These are pretty interesting results. Even though random forest had a higher accuracy on the training data than the tuned xgBoost, it was slightly less accurate on the test dataset. The test accuracy for neural net is much lower than on training as well. Neural nets can be very flexible models and as a result, can overfit the training set.

At an accuracy rate of r round(test_perf,2)*100% for tuned xgBoost, there was still a dramatic decrease in performance on the test data compared to training and tuning only made a slight improvement (using this minimal configuration!). This drop in accuracy between train and test is widespread and is precisely why you should test your model on new data.

Now, look at the actual classifications.

calculateConfusionMatrix(result_xgb)$result %>%
  my_kable_styling("TEST: xgBoost Confusion Matrix: Rows are True, Columns are Predictions")

In looking at the confusion matrix, you can now see that it was much harder to classify this hip hop artist, Jay-Z. It's ok if you don't know the music, your results indicate that there may be a discrepancy between the artist used to train your model Eminem, and Jay-Z used in the test data. Ideally, you would have more data, more artists, more tuning, and you would run your model multiple times!!

However, think about what this could be telling you. Look at the chord diagram once again:

test$id <- seq_len(nrow(test))

chart <- test %>%
  inner_join(result_xgb$data) %>%
  group_by(source, response) %>%
  summarise(n())

circos.clear() #very important! Reset the circular layout parameters
#assign chord colors
grid.col = c("christian" = my_colors[1], "pop-rock" = my_colors[2],
             "hip-hop-rap" = my_colors[3], "data-science" = my_colors[4],
             "country" = my_colors[5],
             "chris-tomlin" = my_colors[1], "michael-jackson" = my_colors[2],
             "jay-z" = my_colors[3], "machine_learning_r" = my_colors[4],
             "patsy-cline" = my_colors[5])

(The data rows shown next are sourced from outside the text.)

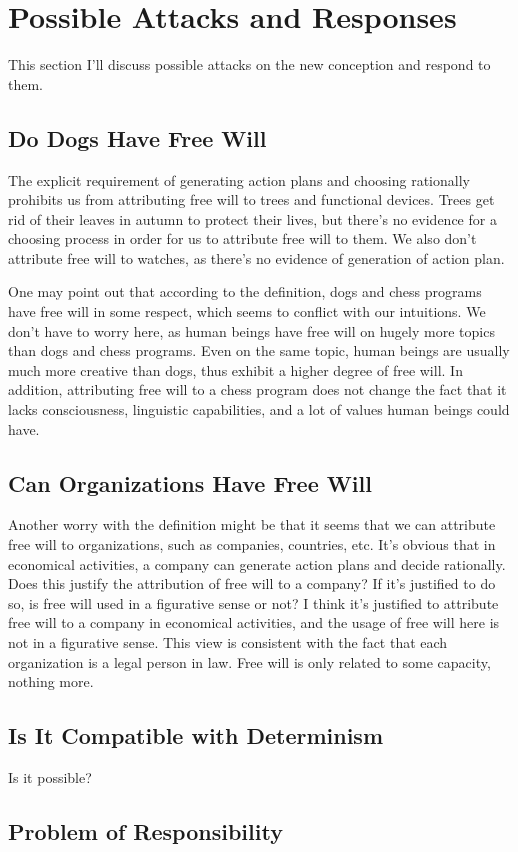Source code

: \section{Possible Attacks and Responses}

This section I'll discuss possible attacks on the new conception and respond to them.

\subsection{Do Dogs Have Free Will}

The explicit requirement of generating action plans and choosing rationally prohibits us from attributing free will to trees and functional devices. Trees get rid of their leaves in autumn to protect their lives, but there’s no evidence for a choosing process in order for us to attribute free will to them. We also don’t attribute free will to watches, as there’s no evidence of generation of action plan.

One may point out that according to the definition, dogs and chess programs have free will in some respect, which seems to conflict with our intuitions. We don’t have to worry here, as human beings have free will on hugely more topics than dogs and chess programs. Even on the same topic, human beings are usually much more creative than dogs, thus exhibit a higher degree of free will. In addition, attributing free will to a chess program does not change the fact that it lacks consciousness, linguistic capabilities, and a lot of values human beings could have.

\subsection{Can Organizations Have Free Will}

Another worry with the definition might be that it seems that we can attribute free will to organizations, such as companies, countries, etc. It’s obvious that in economical activities, a company can generate action plans and decide rationally. Does this justify the attribution of free will to a company? If it’s justified to do so, is free will used in a figurative sense or not? I think it’s justified to attribute free will to a company in economical activities, and the usage of free will here is not in a figurative sense. This view is consistent with the fact that each organization is a legal person in law. Free will is only related to some capacity, nothing more.

\subsection{Is It Compatible with Determinism}

Is it possible?

\subsection{Problem of Responsibility}
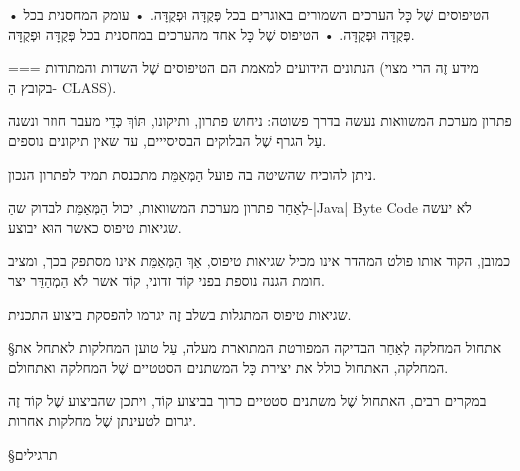 • הטיפוסים שֶׁל כָּל הערכים השמורים באוגרים בכל פְּקֻדָּה וּפְקֻדָּה.
• עומק המחסנית בכל פְּקֻדָּה וּפְקֻדָּה.
• הטיפוס שֶׁל כָּל אחד מהערכים במחסנית בכל פְּקֻדָּה וּפְקֻדָּה.

===
הנתונים הידועים למאמת הם הטיפוסים שֶׁל השדות והמתודות (מידע זֶה הרי מצוי בקובץ
הַ- CLASS).

פתרון מערכת המשוואות נעשה בדרך פשוטה: ניחוש פתרון, ותיקונו, תּוֹךְ כְּדֵי מעבר
חוזר ונשנה עַל הגרף שֶׁל הבלוקים הבסיסייים, עד שאין תיקונים נוספים.

ניתן להוכיח שהשיטה בה פועל הַמְּאַמֵּת מתכנסת תמיד לפתרון הנכון.

לְאַחַר פתרון מערכת המשוואות, יכול הַמְּאַמֵּת לבדוק שהַ-|Java| Byte Code לֹא יעשה
שגיאות טיפוס כאשר הוּא יבוצע.

כמובן, הקוד אותו פולט המהדר אינו מכיל שגיאות טיפוס, אַךְ הַמְּאַמֵּת אינו
מסתפק בכך, ומציב חומת הגנה נוספת בפני קוֹד זדוני, קוֹד אשר לֹא הַמְהַדֵּר
יצר.

שגיאות טיפוס המתגלות בשלב זֶה יגרמו להפסקת ביצוע התכנית.

§אתחול המחלקה
לְאַחַר הבדיקה המפורטת המתוארת מעלה, עַל טוען המחלקות לאתחל את
המחלקה, האתחול כולל את יצירת כָּל המשתנים הסטטיים שֶׁל המחלקה
ואתחולם.

במקרים רבים, האתחול שֶׁל משתנים סטטיים כרוך בביצוע קוֹד, ויתכן שהביצוע שֶׁל קוֹד
זֶה יגרום לטעינתן שֶׁל מחלקות אחרות.

§תרגילים

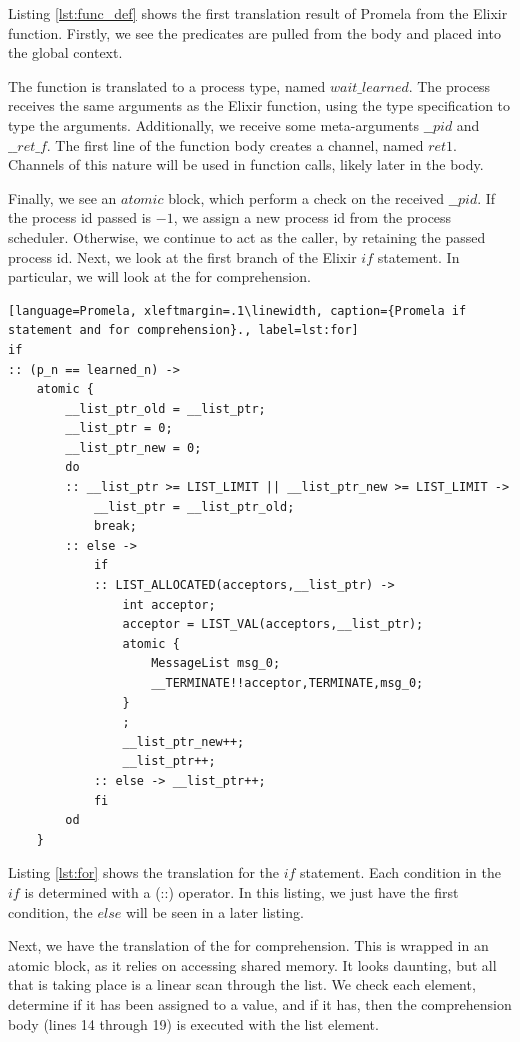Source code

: Listing \ref{lst:func_def} shows the first translation result of Promela from the Elixir function. Firstly, we see the predicates are pulled from the body and placed into the global context.
\par
The function is translated to a process type, named $wait\_learned$. The process receives the same arguments as the Elixir function, using the type specification to type the arguments. Additionally, we receive some meta-arguments $\_\_pid$ and $\_\_ret\_f$. The first line of the function body creates a channel, named $ret1$. Channels of this nature will be used in function calls, likely later in the body.
\par
Finally, we see an $atomic$ block, which perform a check on the received $\_\_pid$. If the process id passed is $-1$, we assign a new process id from the process scheduler. Otherwise, we continue to act as the caller, by retaining the passed process id.
Next, we look at the first branch of the Elixir $if$ statement. In particular, we will look at the for comprehension.
\begin{lstlisting}[language=Promela, xleftmargin=.1\linewidth, caption={Promela if statement and for comprehension}., label=lst:for]
if
:: (p_n == learned_n) -> 
    atomic {
        __list_ptr_old = __list_ptr;
        __list_ptr = 0;
        __list_ptr_new = 0;
        do
        :: __list_ptr >= LIST_LIMIT || __list_ptr_new >= LIST_LIMIT -> 
            __list_ptr = __list_ptr_old;
            break;
        :: else -> 
            if
            :: LIST_ALLOCATED(acceptors,__list_ptr) -> 
                int acceptor;
                acceptor = LIST_VAL(acceptors,__list_ptr);
                atomic {
                    MessageList msg_0;
                    __TERMINATE!!acceptor,TERMINATE,msg_0; 
                }
                ;
                __list_ptr_new++;
                __list_ptr++;
            :: else -> __list_ptr++;
            fi
        od
    }
\end{lstlisting}
Listing \ref{lst:for} shows the translation for the $if$ statement. Each condition in the $if$ is determined with a (::) operator. In this listing, we just have the first condition, the $else$ will be seen in a later listing. 
\par
Next, we have the translation of the for comprehension. This is wrapped in an atomic block, as it relies on accessing shared memory. It looks daunting, but all that is taking place is a linear scan through the list. We check each element, determine if it has been assigned to a value, and if it has, then the comprehension body (lines 14 through 19) is executed with the list element.
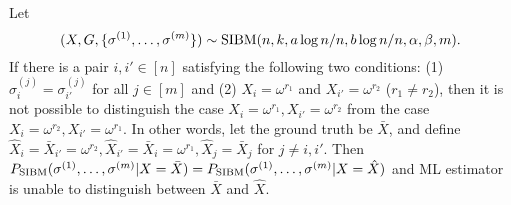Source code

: \documentclass{article}
\begin{document}
\begin{lemma} \label{lm:qq}
	Let 
	$$
	(X,G,\{\sigma^{(1)},\dots,\sigma^{(m)}\})\sim \operatorname{SIBM}(n,k,a\log n/n, b\log n/n,\alpha,\beta, m) .
	$$
	If there is a pair $i, i'\in[n]$ satisfying the following two conditions: (1) $\sigma_{i}^{(j)}=\sigma_{i'}^{(j)}$ for all $j\in[m]$ and (2) $X_i = \omega^{r_1}$ and $X_{i'} = \omega^{r_2}$ ($r_1 \neq r_2$), then it is not possible to distinguish
	the case $X_i = \omega^{r_1}, X_{i'} = \omega^{r_2}$
	from the case $X_i = \omega^{r_2}, X_{i'} = \omega^{r_1}$.
	In other words, let the ground truth be $\bar{X}$, and define $\hat{X}_{i} = \bar{X}_{i'}= \omega^{r_2}, \hat{X}_{i'} = \bar{X}_{i} = \omega^{r_1}, \hat{X}_j = \bar{X}_j$ for $j\neq i,i'$. Then	$P_{\operatorname{SIBM}}(\sigma^{(1)}, \dots, \sigma^{(m)}|X=\bar{X}) = P_{\operatorname{SIBM}}(\sigma^{(1)}, \dots, \sigma^{(m)}|X=\hat{X})$ and ML estimator is unable to distinguish between $\bar{X}$
	and $\hat{X}$.
\end{lemma}
\end{document}
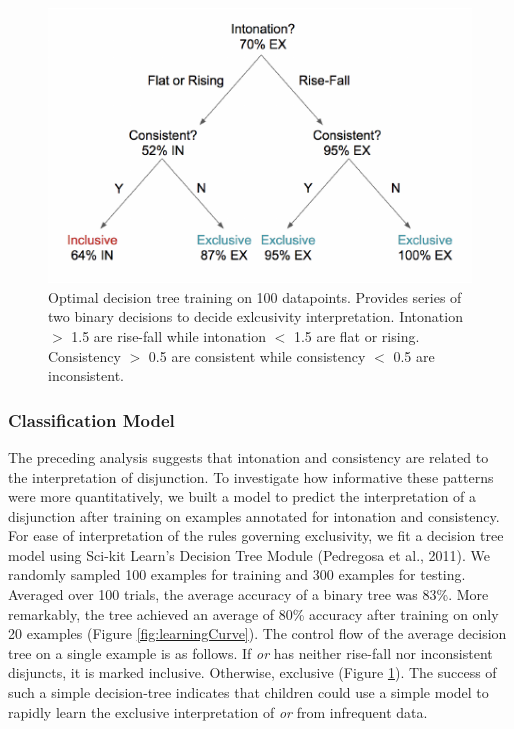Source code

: \documentclass[10pt, letterpaper]{article}
\newenvironment{CodeChunk}{}{}
\begin{document}
\begin{CodeChunk}
\begin{figure}[tb]

{\centering \includegraphics{figs/treeDiagram-1} 

}

\caption[Optimal decision tree training on 100 datapoints]{Optimal decision tree training on 100 datapoints. Provides series of two binary decisions to decide exlcusivity interpretation. Intonation $>$ 1.5 are rise-fall while intonation $<$ 1.5 are flat or rising. Consistency $>$ 0.5 are consistent while consistency $<$ 0.5 are  inconsistent.}\label{fig:treeDiagram}
\end{figure}
\end{CodeChunk}

\subsubsection{Classification Model}\label{classification-model}

The preceding analysis suggests that intonation and consistency are
related to the interpretation of disjunction. To investigate how
informative these patterns were more quantitatively, we built a model to
predict the interpretation of a disjunction after training on examples
annotated for intonation and consistency. For ease of interpretation of
the rules governing exclusivity, we fit a decision tree model using
Sci-kit Learn's Decision Tree Module (Pedregosa et al., 2011). We
randomly sampled 100 examples for training and 300 examples for testing.
Averaged over 100 trials, the average accuracy of a binary tree was
83\%. More remarkably, the tree achieved an average of 80\% accuracy
after training on only 20 examples (Figure \ref{fig:learningCurve}). The
control flow of the average decision tree on a single example is as
follows. If \emph{or} has neither rise-fall nor inconsistent disjuncts,
it is marked inclusive. Otherwise, exclusive (Figure
\ref{fig:treeDiagram}). The success of such a simple decision-tree
indicates that children could use a simple model to rapidly learn the
exclusive interpretation of \emph{or} from infrequent data.
\end{document}
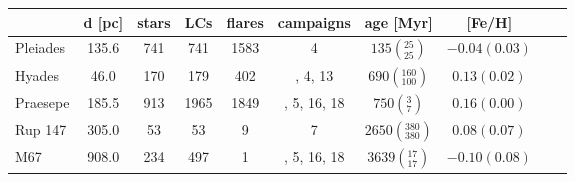 \begin{tabular}{lccccccccr}
\hline\hline
          &  d [pc] &  stars &   LCs &  flares &    campaigns &                        age [Myr] &         [Fe/H] \\
\hline
 Pleiades &   135.6 &    741 &   741 &    1583 &            4 &     $135\left(_{25}^{25}\right)$ &  $-0.04(0.03)$ \\
   Hyades &    46.0 &    170 &   179 &     402 &      , 4, 13 &   $690\left(_{100}^{160}\right)$ &   $0.13(0.02)$ \\
 Praesepe &   185.5 &    913 &  1965 &    1849 &  , 5, 16, 18 &       $750\left(_{7}^{3}\right)$ &   $0.16(0.00)$ \\
  Rup 147 &   305.0 &     53 &    53 &       9 &            7 &  $2650\left(_{380}^{380}\right)$ &   $0.08(0.07)$ \\
      M67 &   908.0 &    234 &   497 &       1 &  , 5, 16, 18 &    $3639\left(_{17}^{17}\right)$ &  $-0.10(0.08)$ \\
\hline

\end{tabular}
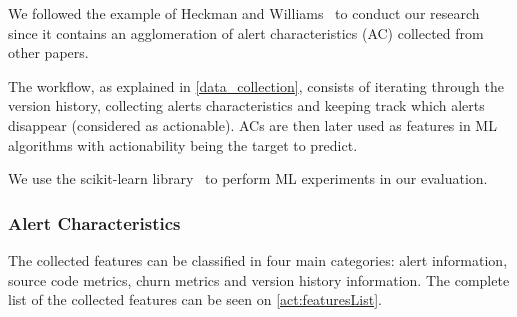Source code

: We followed the example of Heckman and Williams~\cite{model_building_actionable} to conduct our research since it contains an agglomeration of alert characteristics (AC) collected from other papers.

The workflow, as explained in \cref{data_collection}, consists of iterating through the version history, collecting alerts characteristics and keeping track which alerts disappear (considered as actionable). ACs are then later used as features in ML algorithms with actionability being the target to predict.

We use the scikit-learn library~\cite{scikit-learn} to perform ML experiments in our evaluation.

\subsubsection{Alert Characteristics}

The collected features can be classified in four main categories: alert information, source code metrics, churn metrics and version history information. The complete list of the collected features can be seen on \cref{act:featuresList}.

%
%
%
%
%


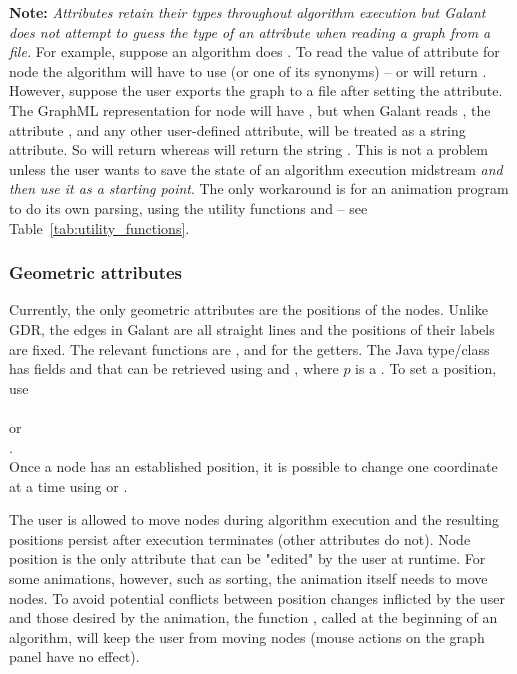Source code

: \textbf{Note:} \emph{Attributes retain their types throughout algorithm
  execution but Galant does not attempt to guess the type of an attribute
  when reading a graph from a file.}
For example, suppose an algorithm does .
To read the value of attribute  for node  the algorithm
will have to use  (or one of its synonyms) --
 or  will return
. 
However, suppose the user exports the graph to a file 
after setting the attribute.
The GraphML representation for node  will have ,
but when Galant reads , the attribute , and any
other user-defined attribute, will be treated as a string attribute. So  
 will return  whereas
 will return the string .
This is not a problem unless the user wants to save the state of an algorithm
execution midstream \emph{and then use it as a starting point}.
The only workaround is for an animation program to do its own parsing, using
the utility functions  and  -- see
Table~\ref{tab:utility_functions}.

\subsubsection{Geometric attributes}

Currently, the only geometric attributes are the positions of the
nodes. 
Unlike GDR, the edges in Galant
are all straight lines and the positions of their labels are fixed.
The relevant functions are
, 
and 
for the getters. The Java type/class  has fields  and
 that can be retrieved using  and , where $p$
is a . To set a position, use\\
\hspace*{2em}\\
or\\
\hspace*{2em}.\\
Once a node has an established position, it is possible to change
one coordinate at a time using  or
.

The user is allowed to move nodes during algorithm execution
and the resulting positions persist after execution terminates
(other attributes do not).
Node position is the only attribute that can be "edited" by the user
at runtime.
For some animations, however, such as sorting,
the animation itself needs to move
nodes.
To avoid potential conflicts between position changes inflicted by the user
and those desired by the animation,
the function , called at the beginning of an algorithm,
will keep the user from moving nodes (mouse actions on the graph panel have
no effect).

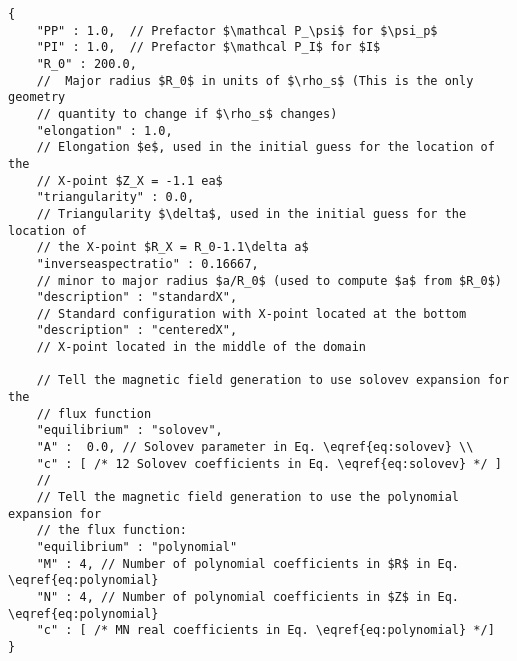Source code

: \begin{verbatim}
{
    "PP" : 1.0,  // Prefactor $\mathcal P_\psi$ for $\psi_p$
    "PI" : 1.0,  // Prefactor $\mathcal P_I$ for $I$
    "R_0" : 200.0,
    //  Major radius $R_0$ in units of $\rho_s$ (This is the only geometry
    // quantity to change if $\rho_s$ changes)
    "elongation" : 1.0,
    // Elongation $e$, used in the initial guess for the location of the
    // X-point $Z_X = -1.1 ea$
    "triangularity" : 0.0,
    // Triangularity $\delta$, used in the initial guess for the location of
    // the X-point $R_X = R_0-1.1\delta a$
    "inverseaspectratio" : 0.16667,
    // minor to major radius $a/R_0$ (used to compute $a$ from $R_0$)
    "description" : "standardX",
    // Standard configuration with X-point located at the bottom
    "description" : "centeredX",
    // X-point located in the middle of the domain

    // Tell the magnetic field generation to use solovev expansion for the
    // flux function
    "equilibrium" : "solovev",
    "A" :  0.0, // Solovev parameter in Eq. \eqref{eq:solovev} \\
    "c" : [ /* 12 Solovev coefficients in Eq. \eqref{eq:solovev} */ ]
    //
    // Tell the magnetic field generation to use the polynomial expansion for
    // the flux function:
    "equilibrium" : "polynomial"
    "M" : 4, // Number of polynomial coefficients in $R$ in Eq. \eqref{eq:polynomial}
    "N" : 4, // Number of polynomial coefficients in $Z$ in Eq. \eqref{eq:polynomial}
    "c" : [ /* MN real coefficients in Eq. \eqref{eq:polynomial} */]
}
\end{verbatim}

# set the global parameters for the circular layout. Specifically the gap size
circos.par(gap.after = c(rep(5, length(unique(chart[[1]])) - 1), 15,
                         rep(5, length(unique(chart[[2]])) - 1), 15))

chordDiagram(chart, grid.col = grid.col, transparency = .2)
title("Predicted Relationship Between Genre and Source - Test")

Is it wrong? Is it inaccurate? Is it insightful? I think you're getting a real glimpse into the world of music. Think about it: did Michael Jackson ever collaborate with rap artists? Did he ever sing about religious topics? Have country artists ever crossed over to pop-rock? Your new chord diagram actually gives a more realistic version of the lyrical classification than shown in the original dataset! There actually isn't a one-to-one relationship between artist, and genre in real life and that flexibility is built into your model.

Predict Chart Level

For the next part of the tutorial, you'll look at an idea that could be applied in marketing, sales, science, economics, etc., but here you will apply it to music. The success of a song is very subjective. The concept of commercial success is a little clearer as it can be defined by industry standards. The Billboard Charts (and many others) are example measures of such success. If you were to work for a recording label and trying to decide what artists to sign - or which signed artists to promote, wouldn't it be interesting if you could predict whether or not they will rank on the charts based on their lyrics using scientific methods? You would need a lot of current data and tons of metadata describing each song. Since your resources are limited here, just take what you have and test out the idea on Prince's lyrics with labeled chart data.

Get the Data

In previous tutorials, you created a dataset of Prince's songs where the majority of songs were uncharted. You'll be using a balanced set of lyrics with the same number of charted vs. uncharted songs. Here are the numbers:

prince_charted_data <- read.csv("prince_data_balanced.csv", stringsAsFactors = FALSE)

prince_charted_data %>%
  count(charted) %>%
  my_kable_styling("Prince Data")

prince_tidy <- prince_charted_data %>%
  unnest_tokens(word, lyrics) %>%
  anti_join(stop_words)

Feature Engineering

Using the same process as above, create the features using a two-step process. This time instead of counting words per genre in a song, you will count words per chart level. In other words, get the most frequently used words for songs that charted and most frequently used words for songs that did not chart and store them in lists. I chose to use 1000 words and seemed to get the best response with that number. Play around with your own values. Then when creating the song features, make sure to add these two features that count the number of words in each list per song (same process you used with genre above).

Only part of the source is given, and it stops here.